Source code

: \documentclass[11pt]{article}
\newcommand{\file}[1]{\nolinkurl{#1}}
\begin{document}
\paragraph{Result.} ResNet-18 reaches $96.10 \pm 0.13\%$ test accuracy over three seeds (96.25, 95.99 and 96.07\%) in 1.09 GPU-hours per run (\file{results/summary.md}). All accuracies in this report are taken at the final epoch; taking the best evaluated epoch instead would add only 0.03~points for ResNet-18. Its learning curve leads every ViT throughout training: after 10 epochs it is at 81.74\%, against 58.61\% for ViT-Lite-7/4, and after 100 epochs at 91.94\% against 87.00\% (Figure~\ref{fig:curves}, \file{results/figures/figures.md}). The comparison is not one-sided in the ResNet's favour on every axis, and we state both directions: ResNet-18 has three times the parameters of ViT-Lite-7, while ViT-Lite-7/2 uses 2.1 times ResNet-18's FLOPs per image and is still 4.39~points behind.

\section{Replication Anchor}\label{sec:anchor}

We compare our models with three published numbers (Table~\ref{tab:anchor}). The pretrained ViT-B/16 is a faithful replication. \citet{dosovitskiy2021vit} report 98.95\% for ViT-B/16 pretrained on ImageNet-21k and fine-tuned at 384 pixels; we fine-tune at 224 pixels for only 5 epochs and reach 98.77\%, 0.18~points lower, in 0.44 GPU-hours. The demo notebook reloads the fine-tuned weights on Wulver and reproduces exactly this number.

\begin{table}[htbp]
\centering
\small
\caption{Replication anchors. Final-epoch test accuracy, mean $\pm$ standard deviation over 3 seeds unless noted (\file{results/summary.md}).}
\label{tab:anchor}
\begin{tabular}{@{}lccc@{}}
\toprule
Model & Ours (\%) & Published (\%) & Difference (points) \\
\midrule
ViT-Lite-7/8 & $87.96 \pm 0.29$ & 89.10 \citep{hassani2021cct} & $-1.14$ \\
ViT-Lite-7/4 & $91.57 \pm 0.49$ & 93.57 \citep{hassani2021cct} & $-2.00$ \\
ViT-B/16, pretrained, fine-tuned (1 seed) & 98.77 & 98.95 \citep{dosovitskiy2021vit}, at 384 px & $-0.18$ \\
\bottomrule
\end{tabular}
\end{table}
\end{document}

---+---

_REQUIRED ACTION_. Retype every entry word for word.

_YOUR RESPONSE_.
Source code

: \documentclass[11pt]{article}
\newcommand{\file}[1]{\nolinkurl{#1}}
\begin{document}
\paragraph{Result.} ResNet-18 reaches $96.10 \pm 0.13\%$ test accuracy over three seeds (96.25, 95.99 and 96.07\%) in 1.09 GPU-hours per run (\file{results/summary.md}). All accuracies in this report are taken at the final epoch; taking the best evaluated epoch instead would add only 0.03~points for ResNet-18. Its learning curve leads every ViT throughout training: after 10 epochs it is at 81.74\%, against 58.61\% for ViT-Lite-7/4, and after 100 epochs at 91.94\% against 87.00\% (Figure~\ref{fig:curves}, \file{results/figures/figures.md}). The comparison is not one-sided in the ResNet's favour on every axis, and we state both directions: ResNet-18 has three times the parameters of ViT-Lite-7, while ViT-Lite-7/2 uses 2.1 times ResNet-18's FLOPs per image and is still 4.39~points behind.

\section{Replication Anchor}\label{sec:anchor}

We compare our models with three published numbers (Table~\ref{tab:anchor}). The pretrained ViT-B/16 is a faithful replication. \citet{dosovitskiy2021vit} report 98.95\% for ViT-B/16 pretrained on ImageNet-21k and fine-tuned at 384 pixels; we fine-tune at 224 pixels for only 5 epochs and reach 98.77\%, 0.18~points lower, in 0.44 GPU-hours. The demo notebook reloads the fine-tuned weights on Wulver and reproduces exactly this number.

\begin{table}[htbp]
\centering
\small
\caption{Replication anchors. Final-epoch test accuracy, mean $\pm$ standard deviation over 3 seeds unless noted (\file{results/summary.md}).}
\label{tab:anchor}
\begin{tabular}{@{}lccc@{}}
\toprule
Model & Ours (\%) & Published (\%) & Difference (points) \\
\midrule
ViT-Lite-7/8 & $87.96 \pm 0.29$ & 89.10 \citep{hassani2021cct} & $-1.14$ \\
ViT-Lite-7/4 & $91.57 \pm 0.49$ & 93.57 \citep{hassani2021cct} & $-2.00$ \\
ViT-B/16, pretrained, fine-tuned (1 seed) & 98.77 & 98.95 \citep{dosovitskiy2021vit}, at 384 px & $-0.18$ \\
\bottomrule
\end{tabular}
\end{table}
\end{document}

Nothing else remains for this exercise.